**Information**
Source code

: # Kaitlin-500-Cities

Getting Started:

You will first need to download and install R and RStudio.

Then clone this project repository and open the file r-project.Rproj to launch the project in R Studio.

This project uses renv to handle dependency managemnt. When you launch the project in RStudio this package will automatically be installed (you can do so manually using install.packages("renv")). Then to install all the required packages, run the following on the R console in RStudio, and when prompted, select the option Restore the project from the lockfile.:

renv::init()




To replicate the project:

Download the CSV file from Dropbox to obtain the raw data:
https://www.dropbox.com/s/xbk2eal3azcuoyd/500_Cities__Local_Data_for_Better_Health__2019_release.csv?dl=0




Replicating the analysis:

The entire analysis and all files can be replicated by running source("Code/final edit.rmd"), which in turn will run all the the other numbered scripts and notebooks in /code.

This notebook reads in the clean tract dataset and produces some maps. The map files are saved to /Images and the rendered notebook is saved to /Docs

**What to work on**
From the listing above, collect every line that mentions the word "RStudio".

**Answer box**
You will first need to download and install R and RStudio.
This project uses renv to handle dependency managemnt. When you launch the project in RStudio this package will automatically be installed (you can do so manually using install.packages("renv")). Then to install all the required packages, run the following on the R console in RStudio, and when prompted, select the option Restore the project from the lockfile.:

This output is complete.